## [Task statement]
Show all lines from the data that include the word "PJSouzaSoftware".

BEGIN Given data

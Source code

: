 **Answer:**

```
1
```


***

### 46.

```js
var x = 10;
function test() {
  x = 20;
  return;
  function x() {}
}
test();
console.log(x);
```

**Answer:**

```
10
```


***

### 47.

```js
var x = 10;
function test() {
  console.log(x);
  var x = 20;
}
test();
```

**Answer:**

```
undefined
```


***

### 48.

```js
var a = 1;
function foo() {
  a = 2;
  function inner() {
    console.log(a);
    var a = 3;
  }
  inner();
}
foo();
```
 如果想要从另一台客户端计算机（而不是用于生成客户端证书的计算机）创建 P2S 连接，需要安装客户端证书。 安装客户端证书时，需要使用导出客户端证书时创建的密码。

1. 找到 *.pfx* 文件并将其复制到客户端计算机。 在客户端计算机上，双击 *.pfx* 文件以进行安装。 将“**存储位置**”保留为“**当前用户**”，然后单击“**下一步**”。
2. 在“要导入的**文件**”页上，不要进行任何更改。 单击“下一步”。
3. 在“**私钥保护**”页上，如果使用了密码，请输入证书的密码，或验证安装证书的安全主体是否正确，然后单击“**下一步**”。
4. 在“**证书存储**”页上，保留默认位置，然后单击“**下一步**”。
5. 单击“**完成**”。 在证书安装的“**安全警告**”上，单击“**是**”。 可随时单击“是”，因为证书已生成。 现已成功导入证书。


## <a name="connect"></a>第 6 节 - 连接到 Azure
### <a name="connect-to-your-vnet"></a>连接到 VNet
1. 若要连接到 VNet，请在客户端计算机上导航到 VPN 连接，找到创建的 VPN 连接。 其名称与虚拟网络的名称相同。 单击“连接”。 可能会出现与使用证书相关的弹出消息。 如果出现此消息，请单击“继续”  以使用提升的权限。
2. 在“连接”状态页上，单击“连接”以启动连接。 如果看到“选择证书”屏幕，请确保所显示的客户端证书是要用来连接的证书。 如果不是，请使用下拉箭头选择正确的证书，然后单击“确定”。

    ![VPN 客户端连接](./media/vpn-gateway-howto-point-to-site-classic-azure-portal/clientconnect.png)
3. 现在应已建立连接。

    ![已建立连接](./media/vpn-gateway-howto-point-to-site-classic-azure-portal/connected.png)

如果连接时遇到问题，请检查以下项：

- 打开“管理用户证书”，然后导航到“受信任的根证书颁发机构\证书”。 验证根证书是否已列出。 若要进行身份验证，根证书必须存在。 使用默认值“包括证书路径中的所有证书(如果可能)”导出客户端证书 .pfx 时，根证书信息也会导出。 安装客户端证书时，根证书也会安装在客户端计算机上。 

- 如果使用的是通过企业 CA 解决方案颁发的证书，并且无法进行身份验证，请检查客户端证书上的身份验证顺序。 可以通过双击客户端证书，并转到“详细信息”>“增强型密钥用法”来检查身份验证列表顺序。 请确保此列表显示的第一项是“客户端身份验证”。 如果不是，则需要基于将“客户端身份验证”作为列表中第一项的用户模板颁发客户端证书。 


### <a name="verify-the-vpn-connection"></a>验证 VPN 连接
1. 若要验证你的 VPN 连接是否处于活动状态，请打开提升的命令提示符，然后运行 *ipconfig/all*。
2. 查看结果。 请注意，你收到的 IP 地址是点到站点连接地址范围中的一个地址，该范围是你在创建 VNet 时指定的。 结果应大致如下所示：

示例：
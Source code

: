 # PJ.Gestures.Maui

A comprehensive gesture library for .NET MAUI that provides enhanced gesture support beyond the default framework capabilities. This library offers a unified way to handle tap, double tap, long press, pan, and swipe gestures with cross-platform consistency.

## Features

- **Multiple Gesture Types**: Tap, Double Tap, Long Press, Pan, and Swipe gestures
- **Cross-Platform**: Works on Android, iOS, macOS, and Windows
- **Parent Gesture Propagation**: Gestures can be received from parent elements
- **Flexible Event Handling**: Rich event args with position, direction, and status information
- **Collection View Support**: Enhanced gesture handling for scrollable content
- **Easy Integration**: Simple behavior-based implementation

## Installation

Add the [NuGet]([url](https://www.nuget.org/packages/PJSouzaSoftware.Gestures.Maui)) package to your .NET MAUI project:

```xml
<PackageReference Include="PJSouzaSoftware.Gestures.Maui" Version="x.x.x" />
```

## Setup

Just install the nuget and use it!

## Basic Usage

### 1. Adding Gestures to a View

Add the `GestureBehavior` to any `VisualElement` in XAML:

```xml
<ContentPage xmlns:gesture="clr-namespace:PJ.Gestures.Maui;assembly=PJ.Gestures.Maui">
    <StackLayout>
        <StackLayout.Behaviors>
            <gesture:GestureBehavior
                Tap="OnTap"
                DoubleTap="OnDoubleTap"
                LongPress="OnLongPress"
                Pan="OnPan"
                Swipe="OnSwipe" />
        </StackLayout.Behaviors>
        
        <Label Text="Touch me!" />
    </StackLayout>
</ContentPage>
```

END Given data

## [Output for this task]
Add the [NuGet]([url](https://www.nuget.org/packages/PJSouzaSoftware.Gestures.Maui)) package to your .NET MAUI project:
<PackageReference Include="PJSouzaSoftware.Gestures.Maui" Version="x.x.x" />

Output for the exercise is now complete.